Tuesday 12 February 2013

WRG 6th edition ancient wargaming rules are back

The WRG rules for ancient wargaming were the first comprehensive set of wargaming rules suitable for national competitions amongst hobbyists. They were detailed by today's standards, needed 100+ figures a side and included the innovation of reaction tests; players found their troops did not always do what they expected them to (a bit like military history). 

Out of print for many years, I brought them back into print and combined them with a guide to ancient warfare by Phil Barker, the man who wrote the original rules. The reprint sold a handful per month... until recently. Now a surge in sales indicates that many wargamers are bringing these rules out of retirement. 

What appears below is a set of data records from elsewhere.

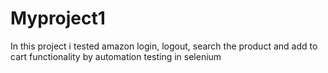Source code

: # Myproject1
In this project i tested amazon login, logout, search the product and add to cart functionality by automation testing in selenium
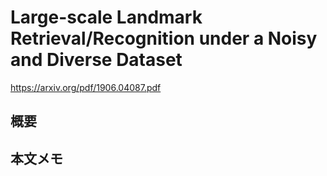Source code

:# Large-scale Landmark Retrieval/Recognition under a Noisy and Diverse Dataset
https://arxiv.org/pdf/1906.04087.pdf

## 概要

## 本文メモ
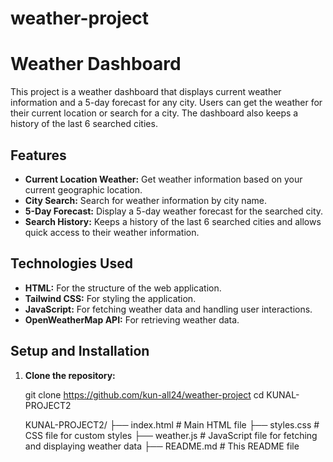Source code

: # weather-project

# Weather Dashboard

This project is a weather dashboard that displays current weather information and a 5-day forecast for any city. Users can get the weather for their current location or search for a city. The dashboard also keeps a history of the last 6 searched cities.

## Features

- **Current Location Weather:** Get weather information based on your current geographic location.
- **City Search:** Search for weather information by city name.
- **5-Day Forecast:** Display a 5-day weather forecast for the searched city.
- **Search History:** Keeps a history of the last 6 searched cities and allows quick access to their weather information.

## Technologies Used

- **HTML:** For the structure of the web application.
- **Tailwind CSS:** For styling the application.
- **JavaScript:** For fetching weather data and handling user interactions.
- **OpenWeatherMap API:** For retrieving weather data.

## Setup and Installation

1. **Clone the repository:**

   
   git clone https://github.com/kun-all24/weather-project
   cd KUNAL-PROJECT2


   KUNAL-PROJECT2/
├── index.html       # Main HTML file
├── styles.css       # CSS file for custom styles
├── weather.js       # JavaScript file for fetching and displaying weather data
├── README.md        # This README file

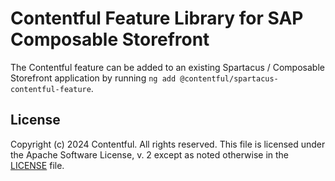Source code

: # Contentful Feature Library for SAP Composable Storefront

The Contentful feature can be added to an existing Spartacus / Composable Storefront application by running `ng add @contentful/spartacus-contentful-feature`. 

## License

Copyright (c) 2024 Contentful. All rights reserved.
This file is licensed under the Apache Software License, v. 2 except as noted otherwise in the [LICENSE](LICENSE) file.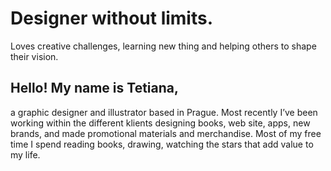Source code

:# Designer without limits. 

Loves creative challenges, learning new thing and helping others to shape their vision.

## Hello! My name is Tetiana, 
a graphic designer and illustrator based in Prague. 
Most recently I’ve been working within the different klients designing books,
web site, apps, new brands, and made  promotional materials and merchandise. 
Most of my free time I spend reading books, drawing, watching the stars that 
add value to my life.


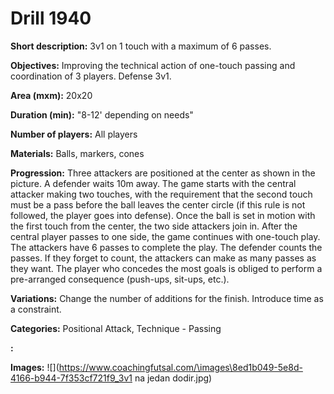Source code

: # Drill 1940

**Short description:**
3v1 on 1 touch with a maximum of 6 passes.

**Objectives:**
Improving the technical action of one-touch passing and coordination of 3 players. Defense 3v1.

**Area (mxm):**
20x20

**Duration (min):**
"8-12' depending on needs"

**Number of players:**
All players

**Materials:**
Balls, markers, cones

**Progression:**
Three attackers are positioned at the center as shown in the picture. A defender waits 10m away. The game starts with the central attacker making two touches, with the requirement that the second touch must be a pass before the ball leaves the center circle (if this rule is not followed, the player goes into defense). Once the ball is set in motion with the first touch from the center, the two side attackers join in. After the central player passes to one side, the game continues with one-touch play. The attackers have 6 passes to complete the play. The defender counts the passes. If they forget to count, the attackers can make as many passes as they want. The player who concedes the most goals is obliged to perform a pre-arranged consequence (push-ups, sit-ups, etc.).

**Variations:**
Change the number of additions for the finish. Introduce time as a constraint.

**Categories:**
Positional Attack, Technique - Passing

**:**


**Images:**
![](https://www.coachingfutsal.com/\images\8ed1b049-5e8d-4166-b944-7f353cf721f9_3v1 na jedan dodir.jpg)

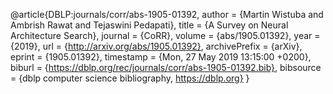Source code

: @article{DBLP:journals/corr/abs-1905-01392,
  author    = {Martin Wistuba and
               Ambrish Rawat and
               Tejaswini Pedapati},
  title     = {A Survey on Neural Architecture Search},
  journal   = {CoRR},
  volume    = {abs/1905.01392},
  year      = {2019},
  url       = {http://arxiv.org/abs/1905.01392},
  archivePrefix = {arXiv},
  eprint    = {1905.01392},
  timestamp = {Mon, 27 May 2019 13:15:00 +0200},
  biburl    = {https://dblp.org/rec/journals/corr/abs-1905-01392.bib},
  bibsource = {dblp computer science bibliography, https://dblp.org}
}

This renewed interest is a surprise to me, as it will be to most wargamers. The WRG 6th edition rules are a detailed simulation of ancient warfare, probably the most heavily playtested manual wargame in the world. Battles on the table top, with players using historical tactics, normally produce historically valid results. 

The unexpected rise of WRG 6th edition ancients has reminded me that is almost impossible to predict sales trends in the world of wargaming.

Sunday 10 February 2013

German Armed Forces play board games

I met some key people in the German armed forces this week. They use board games for leadership training. They use historical games from well-known companies such as Victory Point Games and Decision Games, just blown up counters and maps to four times the size.

The games are two sided, with command cells issuing orders to the players moving counters on the board. Typically, each side has separate commanders for the left, right and middle. Inevitably confusion reigns; games are punctuated by mis-communication, lack of strategy and poor leadership.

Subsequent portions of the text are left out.